1.4.- LA SENTENCIA DE PRIMERA INSTANCIA Cumplido el trámite legal correspondiente, el Tribunal Administrativo del Cesar profirió sentencia el 7 de mayo de 2002, oportunidad en la cual denegó las pretensiones de la demanda. Para arribar a tal decisión, el a quo puso de presente que de acuerdo con las pruebas allegadas al expediente y, principalmente, con el dictamen pericial rendido en el proceso, había lugar a concluir que en el presente asunto <<se acreditó en debida forma que el tratamiento proporcionado por el Hospital Regional San Andrés de Chiriguaná, Cesar, al menor José Leonardo Guzmán Villalobos, era el adecuado a la grave enfermedad de base que sufría el paciente sobrecargado al proceso infeccioso>>, razón por la cual señaló que no existía entonces relación de causalidad alguna entre el deceso del paciente y la alegada falla en el servicio médico asistencial, circunstancia que impedía estructurar la imputación jurídica del daño irrogado en contra de la entidad pública demandada (Fls. 142 a 148 C. Ppal.). 1.5.- EL RECURSO DE APELACION Contra la anterior decisión, la parte demandante interpuso, oportunamente, recurso de apelación, el cual fue concedido por el Tribunal a quo el 23 de mayo de 2002 y fue admitido por esta Corporación el 10 de octubre de 2002 (Fls. 153, 158 C. Ppal.).
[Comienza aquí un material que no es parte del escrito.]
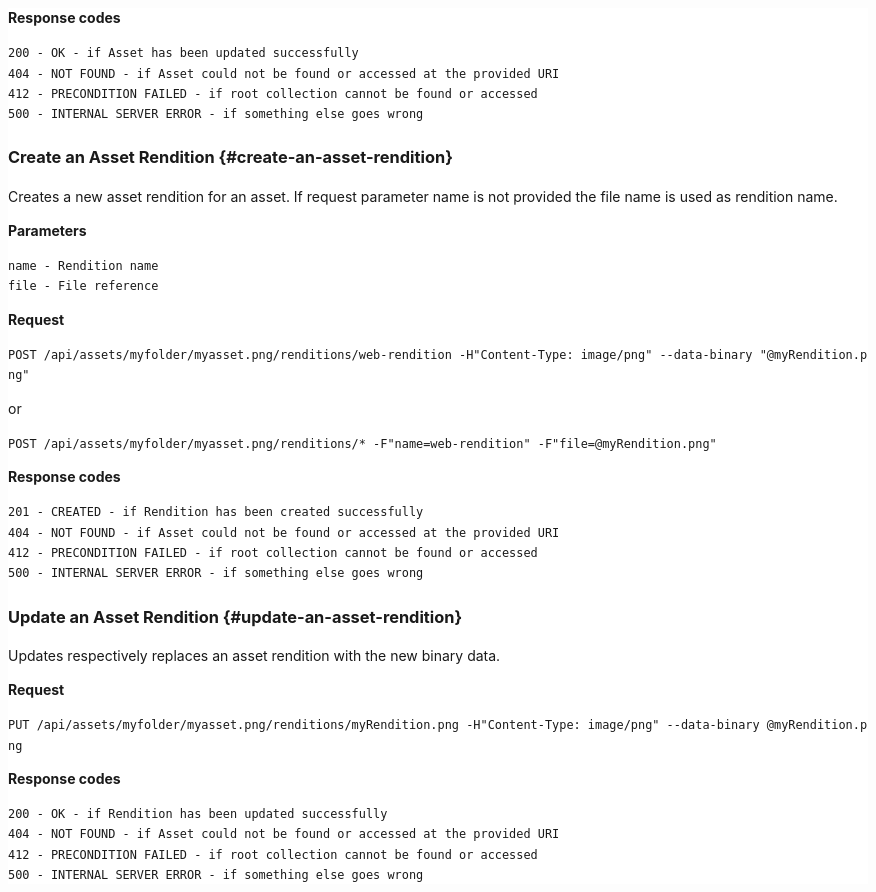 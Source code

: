 **Response codes**

```
200 - OK - if Asset has been updated successfully
404 - NOT FOUND - if Asset could not be found or accessed at the provided URI
412 - PRECONDITION FAILED - if root collection cannot be found or accessed
500 - INTERNAL SERVER ERROR - if something else goes wrong
```

### Create an Asset Rendition {#create-an-asset-rendition}

Creates a new asset rendition for an asset. If request parameter name is not provided the file name is used as rendition name.

**Parameters**

```
name - Rendition name
file - File reference
```

**Request**

```
POST /api/assets/myfolder/myasset.png/renditions/web-rendition -H"Content-Type: image/png" --data-binary "@myRendition.png"
```

or

```
POST /api/assets/myfolder/myasset.png/renditions/* -F"name=web-rendition" -F"file=@myRendition.png"
```

**Response codes**

```
201 - CREATED - if Rendition has been created successfully
404 - NOT FOUND - if Asset could not be found or accessed at the provided URI
412 - PRECONDITION FAILED - if root collection cannot be found or accessed
500 - INTERNAL SERVER ERROR - if something else goes wrong
```

### Update an Asset Rendition {#update-an-asset-rendition}

Updates respectively replaces an asset rendition with the new binary data.

**Request**

```
PUT /api/assets/myfolder/myasset.png/renditions/myRendition.png -H"Content-Type: image/png" --data-binary @myRendition.png
```

**Response codes**

```
200 - OK - if Rendition has been updated successfully
404 - NOT FOUND - if Asset could not be found or accessed at the provided URI
412 - PRECONDITION FAILED - if root collection cannot be found or accessed
500 - INTERNAL SERVER ERROR - if something else goes wrong
```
Como motivos de su inconformidad, la parte recurrente manifestó en síntesis que, además del dictamen pericial obrante en el proceso, existían otros elementos de convicción que merecían ser valorados por el fallador y que daban cuenta del inadecuado tratamiento médico brindado al paciente. Así
pues señaló que, “… en la historia clínica se aprecia que el RX de tórax ordenado al paciente no fue practicado, lo cual era imprescindible para determinar la conducta médica a seguir y el mismo tratamiento del paciente, toda vez que se trataba de un cuadro clínico consistente en bronconeumonía, que hacía necesaria la práctica de este examen. De otra parte, tampoco se dio cumplimiento a lo ordenado por el médico el día 13 de septiembre de 1997 a las 9:00 a.m., en relación con el oxigeno por cánula nasal a dos litros por minuto, siendo necesario que al día siguiente el médico diera nuevamente la orden. Otro aspecto que es menester destacar es el relativo al control de la temperatura del paciente: El Médico tratante ordenó un monitoreo de la misma cada dos horas; sin embargo, en la historia clínica aparece consignado que la temperatura sólo le fue tomada una vez. Es precisamente la falta de control de temperatura del paciente, lo que lo lleva a convulsionar y posteriormente a su deceso” (Fls. 150 1 151 C. Ppal.). 1.6.- A través de proveído de fecha 31 de octubre de 2002, se dio traslado a las partes para presentar alegatos de conclusión y al Ministerio Público para que rindiera concepto, término durante el cual tanto las partes, como el Ministerio Público guardaron silencio (fls. 160, 161 C. Ppal.). La Sala, al no encontrar causal de nulidad alguna que pudiera invalidar lo actuado, procede a resolver de fondo el presente asunto sometido a su conocimiento.
II.- CONSIDERACIONES
2.1.- COMPETENCIA.
La Sala es competente para conocer del asunto en segunda instancia, en razón del recurso de apelación interpuesto por la parte demandante contra de la sentencia proferida el 7 de mayo de 2002, por el Tribunal Administrativo del Cesar, comoquiera que la demanda se presentó el 13 de septiembre de 1999 y la pretensión mayor se estimó en la suma equivalente en pesos a 2.000 gramos de oro ($ 31’254.60), por concepto de perjuicios morales, la cual supera el monto exigido para que un proceso adelantado en ejercicio de la acción de reparación directa tuviera vocación de doble instancia ante esta Corporación para aquella época, esto es $18’850.0001. 1 Decreto 597 de 1988.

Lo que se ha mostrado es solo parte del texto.